Choreographer in Residence Yuri Possokhov used the John Cheever short story, of the same title, as the overall structure of a series of vignettes using cultural American moments from the mid 20th century. In the 1964 short story a man at a cocktail party decides to 'swim' home, using the various pools lodged in his neighbors' gardens. It’s a kind of heroic journey that somewhere in the middle morphs into a lifetime. He begins as a young man, full of vigor and alcohol, and arrives home an exhausted old man, whose life and house are empty, ready to be discarded.

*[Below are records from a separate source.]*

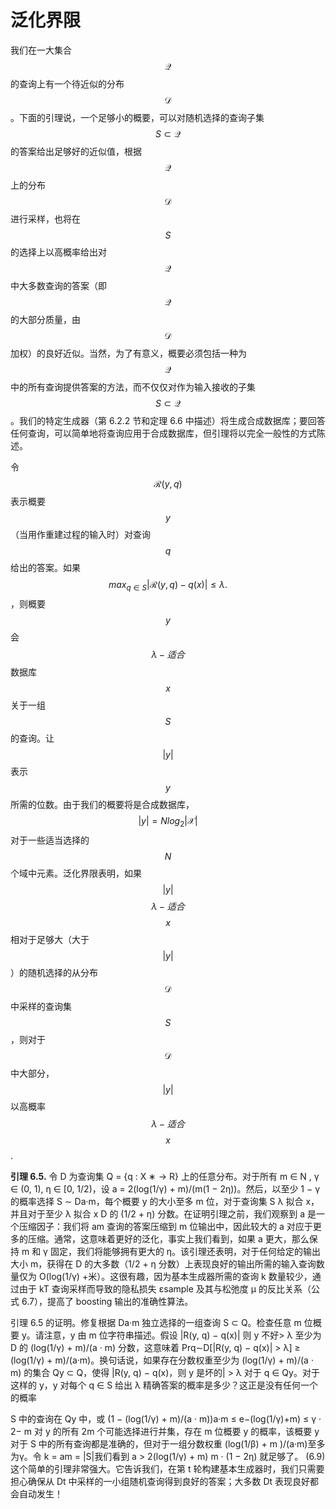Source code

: # 泛化界限

我们在一大集合$$\mathcal{Q}$$的查询上有一个待近似的分布$$\mathcal{D}$$。下面的引理说，一个足够小的概要，可以对随机选择的查询子集$$S \subset \mathcal{Q}$$的答案给出足够好的近似值，根据$$\mathcal{Q}$$上的分布$$\mathcal{D}$$进行采样，也将在$$S$$的选择上以高概率给出对$$\mathcal{Q}$$中大多数查询的答案（即$$\mathcal{Q}$$的大部分质量，由$$\mathcal{D}$$加权）的良好近似。当然，为了有意义，概要必须包括一种为$$\mathcal{Q}$$中的所有查询提供答案的方法，而不仅仅对作为输入接收的子集$$S \subset \mathcal{Q}$$。我们的特定生成器（第 6.2.2 节和定理 6.6 中描述）将生成合成数据库；要回答任何查询，可以简单地将查询应用于合成数据库，但引理将以完全一般性的方式陈述。

令$$\mathcal{R}(y,q)$$ 表示概要$$y$$（当用作重建过程的输入时）对查询$$q$$给出的答案。如果$$max_{q \in S}|\mathcal{R}(y,q)−q(x)| \leq \lambda.$$，则概要$$y$$会$$\lambda-适合$$数据库$$x$$ 关于一组$$S$$的查询。让$$|y|$$表示$$y$$所需的位数。由于我们的概要将是合成数据库，$$|y| = Nlog_2|\mathcal{X}|$$对于一些适当选择的$$N$$个域中元素。泛化界限表明，如果$$|y|$$ $$\lambda-适合$$ $$x$$相对于足够大（大于 $$|y|$$）的随机选择的从分布$$\mathcal{D}$$中采样的查询集$$S$$，则对于$$\mathcal{D}$$中大部分，$$|y|$$以高概率$$\lambda-适合$$ $$x$$. 

**引理 6.5.** 令 D 为查询集 Q = {q : X ∗ → R} 上的任意分布。对于所有 m ∈ N , γ ∈ (0, 1), η ∈ [0, 1/2)，设 a = 2(log(1/γ) + m)/(m(1 − 2η))。然后，以至少 1 − γ 的概率选择 S ∼ Da·m，每个概要 y 的大小至多 m 位，对于查询集 S λ 拟合 x，并且对于至少 λ 拟合 x D 的 (1/2 + η) 分数。在证明引理之前，我们观察到 a 是一个压缩因子：我们将 am 查询的答案压缩到 m 位输出中，因此较大的 a 对应于更多的压缩。通常，这意味着更好的泛化，事实上我们看到，如果 a 更大，那么保持 m 和 γ 固定，我们将能够拥有更大的 η。该引理还表明，对于任何给定的输出大小 m，获得在 D 的大多数（1/2 + η 分数）上表现良好的输出所需的输入查询数量仅为 O(log(1/γ) +米）。这很有趣，因为基本生成器所需的查询 k 数量较少，通过由于 kT 查询采样而导致的隐私损失 εsample 及其与松弛度 μ 的反比关系（公式 6.7），提高了 boosting 输出的准确性算法。

引理 6.5 的证明。修复根据 Da·m 独立选择的一组查询 S ⊂ Q。检查任意 m 位概要 y。请注意，y 由 m 位字符串描述。假设 |R(y, q) − q(x)| 则 y 不好> λ 至少为 D 的 (log(1/γ) + m)/(a · m) 分数，这意味着 Prq∼D[|R(y, q) − q(x)| > λ] ≥ (log(1/γ) + m)/(a·m)。换句话说，如果存在分数权重至少为 (log(1/γ) + m)/(a · m) 的集合 Qy ⊂ Q，使得 |R(y, q) − q(x)，则 y 是坏的| > λ 对于 q ∈ Qy。对于这样的 y，y 对每个 q ∈ S 给出 λ 精确答案的概率是多少？这正是没有任何一个的概率

S 中的查询在 Qy 中，或 (1 − (log(1/γ) + m)/(a · m))a·m ≤ e−(log(1/γ)+m) ≤ γ · 2− m 对 y 的所有 2m 个可能选择进行并集，存在 m 位概要 y 的概率，该概要 y 对于 S 中的所有查询都是准确的，但对于一组分数权重 (log(1/β) + m )/(a·m)至多为γ。令 k = am = |S|我们看到 a > 2(log(1/γ) + m) m · (1 − 2η) 就足够了。 (6.9) 这个简单的引理非常强大。它告诉我们，在第 t 轮构建基本生成器时，我们只需要担心确保从 Dt 中采样的一小组随机查询得到良好的答案；大多数 Dt 表现良好都会自动发生！
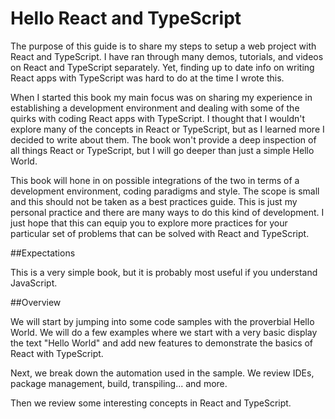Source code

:Hello React and TypeScript
=======

The purpose of this guide is to share my steps to setup a web project with React and TypeScript. I have ran through many demos, tutorials, and videos on React and TypeScript separately. Yet, finding up to date info on writing React apps with TypeScript was hard to do at the time I wrote this.

When I started this book my main focus was on sharing my experience in establishing a development environment and dealing with some of the quirks with coding React apps with TypeScript. I thought that I wouldn't explore many of the concepts in React or TypeScript, but as I learned more I decided to write about them. The book won't provide a deep inspection of all things React or TypeScript, but I will go deeper than just a simple Hello World. 

This book will hone in on possible integrations of the two in terms of a development environment, coding paradigms and style. The scope is small and this should not be taken as a best practices guide. This is just my personal practice and there are many ways to do this kind of development. I just hope that this can equip you to explore more practices for your particular set of problems that can be solved with React and TypeScript.

##Expectations

This is a very simple book, but it is probably most useful if you understand JavaScript.

##Overview

We will start by jumping into some code samples with the proverbial Hello World. We will do a few examples where we start with a very basic display the text "Hello World" and add new features to demonstrate the basics of React with TypeScript.

Next, we break down the automation used in the sample. We review IDEs, package management, build, transpiling... and more.

Then we review some interesting concepts in React and TypeScript.

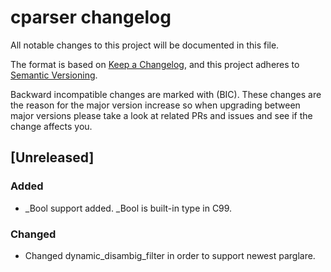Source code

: # cparser changelog

All notable changes to this project will be documented in this file.

The format is based on [Keep a Changelog](https://keepachangelog.com/en/1.0.0/),
and this project adheres to [Semantic Versioning](https://semver.org/spec/v2.0.0.html).

Backward incompatible changes are marked with (BIC). These changes are the reason
for the major version increase so when upgrading between major versions please 
take a look at related PRs and issues and see if the change affects you.


## [Unreleased]

### Added

- _Bool support added. _Bool is built-in type in C99.

### Changed

- Changed dynamic_disambig_filter in order to support newest parglare. 

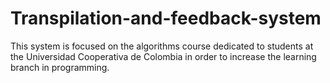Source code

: # Transpilation-and-feedback-system
This system is focused on the algorithms course dedicated to students at the Universidad Cooperativa de Colombia in order to increase the learning branch in programming.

Where Cheever’s swimmer’s voyage is calibrated by the people who own the pools he swims through, Possokhov uses the voyage to portray an America that he, as an outsider from a different culture, is haunted by. The program notes point out that Possokhov uses “works of iconic American art that he discovered as a young man, long before he came to the United States.”
Each pool Possokhov’s Swimmer dives in comes from a hodge-podge of the 20th-century American imagination: Rosalind Russell and Marilyn Monroe swanked out in red sequins in Gentleman Prefer Blondes, Lolita and Humbert Humbert from another Russian’s classic portrayal of American sexual mores, the couple in Edward Hopper’s desolate portrayal of late night urban loneliness, Nighthawks, an aquarium of Copacabana fish meant to reference Mike Nichols’ The Graduate, and Holden Caulfield’s vision of catching children as they fall through fields of rye.
Possokhov says that this set of mostly literary images is comprised of things that “stuck [with me] so many years, I can’t get out from them.”. He notes: “I don’t know why, but they hooked me.” And there is a kind of randomness to them that can only be explained by a personal and emotional connection.
What holds the piece together is the formidable visual talent of Kate Duhamel, the video designer, along with Alexander V. Nichols’ television screen-like envisioning of the sets. The imagery used in the video projections and sets combines the stark geometries of late ’50s advertising with a more effusive rendering of pool water, somewhat reminiscent of David Hockney’s LA pool series. What is eyebrow-raising impressive is the way that the live figures sync into the media projections. As the Swimmer moves through his ranch-style home he interacts with shower, breakfast table and newspaper, kisses his cardboard wife and spins his cardboard children. The animated bus ride from home to office was a marvel of images and bodies. And the final swim through the waters of the pools, which had become oceanic in scale, took on an iconic beauty of its own.